Another problem is the mental toll of intense exercise. Pushing yourself to the max day after day is tough. Even if you avoid injury or heart problems, you may become frustrated with trying to keep up with a super-intense regimen. Once you get frustrated, you may give up on working out altogether and won't meet your weight loss goals.
Your workouts might last only 10 to 15 minutes. If your exercise goal is calorie burning, the length of your workouts will depend on your heart rate and calorie goals.
Using a heart rate monitor or information you get from an online calorie calculator can help you to stay in your target heart rate range long enough to burn a specific number of calories.
For example, a pound woman who wants to burn calories using a rowing machine will need to exercise for just under an hour at a moderate heart rate, or approximately 45 minutes at a vigorous heart rate, according to the Harvard School of Public Medicine.
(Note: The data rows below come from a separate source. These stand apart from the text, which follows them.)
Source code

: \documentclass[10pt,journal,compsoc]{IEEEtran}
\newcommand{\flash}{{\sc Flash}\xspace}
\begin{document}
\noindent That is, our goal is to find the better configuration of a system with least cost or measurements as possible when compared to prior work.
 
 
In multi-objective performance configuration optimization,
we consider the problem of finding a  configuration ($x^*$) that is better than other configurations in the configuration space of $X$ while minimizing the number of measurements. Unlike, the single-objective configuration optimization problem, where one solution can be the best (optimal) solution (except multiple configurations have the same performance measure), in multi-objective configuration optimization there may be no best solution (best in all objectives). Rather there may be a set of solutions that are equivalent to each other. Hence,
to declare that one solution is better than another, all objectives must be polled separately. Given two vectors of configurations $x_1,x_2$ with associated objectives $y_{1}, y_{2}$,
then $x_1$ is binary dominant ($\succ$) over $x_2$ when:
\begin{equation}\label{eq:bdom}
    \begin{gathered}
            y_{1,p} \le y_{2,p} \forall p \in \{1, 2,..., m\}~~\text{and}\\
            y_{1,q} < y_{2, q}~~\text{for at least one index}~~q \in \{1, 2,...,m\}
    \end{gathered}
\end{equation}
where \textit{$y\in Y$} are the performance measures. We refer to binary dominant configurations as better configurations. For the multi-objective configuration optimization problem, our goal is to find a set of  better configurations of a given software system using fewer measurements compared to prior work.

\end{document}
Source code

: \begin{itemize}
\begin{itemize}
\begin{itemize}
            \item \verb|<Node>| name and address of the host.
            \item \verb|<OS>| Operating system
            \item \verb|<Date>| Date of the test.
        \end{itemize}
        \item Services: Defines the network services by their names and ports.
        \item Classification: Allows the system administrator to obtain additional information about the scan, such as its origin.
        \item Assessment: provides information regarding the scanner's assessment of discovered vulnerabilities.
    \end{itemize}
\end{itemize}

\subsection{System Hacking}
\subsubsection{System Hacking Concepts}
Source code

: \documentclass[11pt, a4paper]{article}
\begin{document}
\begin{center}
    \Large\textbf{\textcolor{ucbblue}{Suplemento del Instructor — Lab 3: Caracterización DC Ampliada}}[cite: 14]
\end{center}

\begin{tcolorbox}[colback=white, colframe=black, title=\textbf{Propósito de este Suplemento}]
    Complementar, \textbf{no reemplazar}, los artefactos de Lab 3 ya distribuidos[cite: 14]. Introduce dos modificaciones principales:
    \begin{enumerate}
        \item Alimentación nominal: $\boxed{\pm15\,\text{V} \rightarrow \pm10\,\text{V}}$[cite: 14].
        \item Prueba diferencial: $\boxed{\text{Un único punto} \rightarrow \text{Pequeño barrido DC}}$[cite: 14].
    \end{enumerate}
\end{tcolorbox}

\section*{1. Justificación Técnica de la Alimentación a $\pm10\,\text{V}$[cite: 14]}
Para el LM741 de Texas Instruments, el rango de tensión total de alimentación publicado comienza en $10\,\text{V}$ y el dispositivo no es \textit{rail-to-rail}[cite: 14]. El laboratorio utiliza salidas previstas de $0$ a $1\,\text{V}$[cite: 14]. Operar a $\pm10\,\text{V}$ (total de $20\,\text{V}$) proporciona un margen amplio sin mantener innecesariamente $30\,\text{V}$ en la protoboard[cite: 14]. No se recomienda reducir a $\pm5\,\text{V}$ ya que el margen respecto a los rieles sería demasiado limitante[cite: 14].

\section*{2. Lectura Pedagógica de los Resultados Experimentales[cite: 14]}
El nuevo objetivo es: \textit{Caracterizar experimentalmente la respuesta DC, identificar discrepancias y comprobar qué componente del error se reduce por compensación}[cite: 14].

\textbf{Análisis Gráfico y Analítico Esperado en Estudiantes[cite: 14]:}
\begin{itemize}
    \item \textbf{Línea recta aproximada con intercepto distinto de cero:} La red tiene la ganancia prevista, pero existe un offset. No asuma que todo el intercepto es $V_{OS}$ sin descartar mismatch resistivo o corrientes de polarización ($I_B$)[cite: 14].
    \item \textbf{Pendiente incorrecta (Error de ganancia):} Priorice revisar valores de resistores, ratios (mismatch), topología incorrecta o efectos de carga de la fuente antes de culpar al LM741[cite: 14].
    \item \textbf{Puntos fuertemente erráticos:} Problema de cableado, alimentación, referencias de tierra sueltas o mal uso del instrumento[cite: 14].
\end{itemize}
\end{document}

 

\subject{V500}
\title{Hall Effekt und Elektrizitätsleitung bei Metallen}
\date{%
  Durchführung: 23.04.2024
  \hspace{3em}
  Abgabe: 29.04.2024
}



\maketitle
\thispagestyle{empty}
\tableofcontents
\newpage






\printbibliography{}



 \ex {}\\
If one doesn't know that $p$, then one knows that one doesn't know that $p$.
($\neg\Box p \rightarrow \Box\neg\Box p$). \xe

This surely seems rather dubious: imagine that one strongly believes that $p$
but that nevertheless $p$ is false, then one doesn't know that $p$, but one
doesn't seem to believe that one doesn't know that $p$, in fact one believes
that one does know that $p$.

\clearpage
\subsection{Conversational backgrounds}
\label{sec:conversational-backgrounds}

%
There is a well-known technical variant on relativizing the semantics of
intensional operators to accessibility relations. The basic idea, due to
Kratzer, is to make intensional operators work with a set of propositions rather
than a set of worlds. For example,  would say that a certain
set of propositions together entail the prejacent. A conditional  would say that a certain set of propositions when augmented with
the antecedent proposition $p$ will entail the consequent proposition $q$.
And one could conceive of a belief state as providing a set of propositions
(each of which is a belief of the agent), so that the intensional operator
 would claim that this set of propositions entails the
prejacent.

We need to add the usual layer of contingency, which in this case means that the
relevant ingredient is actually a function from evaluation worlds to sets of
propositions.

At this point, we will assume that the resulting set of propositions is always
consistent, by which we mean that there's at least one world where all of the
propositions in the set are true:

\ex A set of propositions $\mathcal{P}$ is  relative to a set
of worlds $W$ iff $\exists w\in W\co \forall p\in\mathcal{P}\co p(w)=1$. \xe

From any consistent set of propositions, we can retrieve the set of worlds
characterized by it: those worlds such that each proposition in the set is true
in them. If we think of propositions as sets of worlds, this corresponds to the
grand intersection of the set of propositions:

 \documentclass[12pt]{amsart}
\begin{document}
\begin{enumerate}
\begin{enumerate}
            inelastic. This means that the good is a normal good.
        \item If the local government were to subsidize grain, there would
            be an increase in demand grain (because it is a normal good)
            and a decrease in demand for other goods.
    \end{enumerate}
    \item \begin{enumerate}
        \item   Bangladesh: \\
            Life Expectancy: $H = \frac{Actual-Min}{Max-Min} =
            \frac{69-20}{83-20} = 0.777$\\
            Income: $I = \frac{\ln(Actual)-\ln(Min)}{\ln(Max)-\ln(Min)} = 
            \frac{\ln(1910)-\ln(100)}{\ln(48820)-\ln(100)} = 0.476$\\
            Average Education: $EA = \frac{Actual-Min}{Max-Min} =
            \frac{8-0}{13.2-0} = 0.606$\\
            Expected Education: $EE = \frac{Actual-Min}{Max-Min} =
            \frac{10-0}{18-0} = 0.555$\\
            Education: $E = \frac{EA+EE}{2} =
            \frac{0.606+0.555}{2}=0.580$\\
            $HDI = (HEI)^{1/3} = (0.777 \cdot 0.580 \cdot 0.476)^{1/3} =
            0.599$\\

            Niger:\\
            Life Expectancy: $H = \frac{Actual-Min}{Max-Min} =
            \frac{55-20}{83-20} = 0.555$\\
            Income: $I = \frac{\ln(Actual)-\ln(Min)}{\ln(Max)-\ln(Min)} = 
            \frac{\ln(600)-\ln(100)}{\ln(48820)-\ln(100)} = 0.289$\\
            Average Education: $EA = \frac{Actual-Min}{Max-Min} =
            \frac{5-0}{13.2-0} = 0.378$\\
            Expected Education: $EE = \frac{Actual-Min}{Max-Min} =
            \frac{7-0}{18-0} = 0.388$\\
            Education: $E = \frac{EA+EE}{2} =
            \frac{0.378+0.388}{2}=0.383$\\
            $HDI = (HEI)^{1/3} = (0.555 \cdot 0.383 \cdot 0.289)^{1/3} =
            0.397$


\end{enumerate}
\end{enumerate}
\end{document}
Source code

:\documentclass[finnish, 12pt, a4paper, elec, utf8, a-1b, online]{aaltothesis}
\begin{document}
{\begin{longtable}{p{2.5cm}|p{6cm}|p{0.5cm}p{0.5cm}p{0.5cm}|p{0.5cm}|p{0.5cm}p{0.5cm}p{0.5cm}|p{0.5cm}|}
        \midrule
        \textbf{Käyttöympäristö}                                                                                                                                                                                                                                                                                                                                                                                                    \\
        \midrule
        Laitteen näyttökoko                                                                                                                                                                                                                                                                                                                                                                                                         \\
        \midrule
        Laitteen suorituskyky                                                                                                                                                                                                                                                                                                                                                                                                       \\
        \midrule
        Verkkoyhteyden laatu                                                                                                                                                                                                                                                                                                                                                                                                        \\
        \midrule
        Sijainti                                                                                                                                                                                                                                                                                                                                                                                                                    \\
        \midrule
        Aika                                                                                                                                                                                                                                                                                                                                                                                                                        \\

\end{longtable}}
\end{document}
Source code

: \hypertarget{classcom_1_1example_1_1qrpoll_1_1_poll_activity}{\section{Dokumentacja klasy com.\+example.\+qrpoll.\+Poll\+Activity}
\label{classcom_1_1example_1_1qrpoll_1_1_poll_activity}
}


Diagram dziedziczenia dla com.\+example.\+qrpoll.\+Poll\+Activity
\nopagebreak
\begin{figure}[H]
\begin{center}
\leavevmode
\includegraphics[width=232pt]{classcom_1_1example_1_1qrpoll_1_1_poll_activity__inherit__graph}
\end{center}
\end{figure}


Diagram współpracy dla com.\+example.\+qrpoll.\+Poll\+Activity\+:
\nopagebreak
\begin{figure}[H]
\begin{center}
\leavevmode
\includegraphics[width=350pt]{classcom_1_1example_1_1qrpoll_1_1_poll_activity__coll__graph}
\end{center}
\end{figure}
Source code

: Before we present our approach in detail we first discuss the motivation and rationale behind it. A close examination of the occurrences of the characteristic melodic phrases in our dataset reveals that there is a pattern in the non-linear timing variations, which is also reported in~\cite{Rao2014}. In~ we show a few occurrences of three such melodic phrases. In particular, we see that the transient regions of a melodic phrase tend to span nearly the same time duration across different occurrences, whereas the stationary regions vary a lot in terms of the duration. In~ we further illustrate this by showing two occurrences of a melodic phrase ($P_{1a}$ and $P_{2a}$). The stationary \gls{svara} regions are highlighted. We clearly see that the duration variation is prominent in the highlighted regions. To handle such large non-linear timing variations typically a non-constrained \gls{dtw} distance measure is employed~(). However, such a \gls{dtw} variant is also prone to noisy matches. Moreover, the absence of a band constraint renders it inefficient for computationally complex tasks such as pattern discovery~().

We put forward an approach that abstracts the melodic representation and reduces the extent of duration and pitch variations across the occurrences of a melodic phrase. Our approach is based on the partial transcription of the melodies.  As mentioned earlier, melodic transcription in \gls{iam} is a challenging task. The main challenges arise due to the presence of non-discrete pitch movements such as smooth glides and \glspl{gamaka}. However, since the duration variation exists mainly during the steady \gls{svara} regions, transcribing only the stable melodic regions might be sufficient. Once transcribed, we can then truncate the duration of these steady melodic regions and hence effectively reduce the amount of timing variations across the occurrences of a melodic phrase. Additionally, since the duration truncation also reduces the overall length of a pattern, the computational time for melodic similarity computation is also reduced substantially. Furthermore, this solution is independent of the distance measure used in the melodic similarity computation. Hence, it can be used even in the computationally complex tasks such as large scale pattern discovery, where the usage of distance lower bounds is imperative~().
If you are new to exercise, your goal should not be to exercise at a high heart rate to maximize calorie burn per minute, but rather to build cardio strength, stamina and muscular endurance, so that after two or three weeks, you will get in shape to perform longer, high-intensity workouts that burn maximum calories. For many years, health professionals recommended that men and women subtract their age from to get an approximation of their maximum heart rate.
Using this formula, you multiply maximum heart rate by your desired workout heart rate intensity to get your target heart rate. For example, if you are 30 years old, subtract 30 from to get , then multiply it by. You can use them, but just keep in mind that their readings tend to be inaccurate. Before you begin any exercise program, discuss it with your physician. It will lower your heart rate whether you are at rest or exercising, which means that your maximum heart rate and target heart rate zone will be significantly lower than charts will predict it to be.
Do not try to achieve chart predicted heart rates. More is not necessarily better. If your workout feels uncomfortably strenuous, regardless of your heart rate, slow down. Finish out your workout with a brief cool down. Gradually decelerate to an easy pace, until your breathing rate has slowed to near normal.
End with a few minutes of gentle stretching to keep muscles limber. Knowing your THR helps you navigate your workout safely and effectively. How to Calculate Your Target Heart Rate Your target heart rate THR zone is 70 to 85 percent of your maximum heart rate, which must be determined before you can zero in on your target range.
Here are the tests your health professional might use to help determine your unique number: Submaximal Exercise Test: You put on a heart rate monitor and begin exercising on your preferred cardio machine, like a treadmill, elliptical, or stationary bike.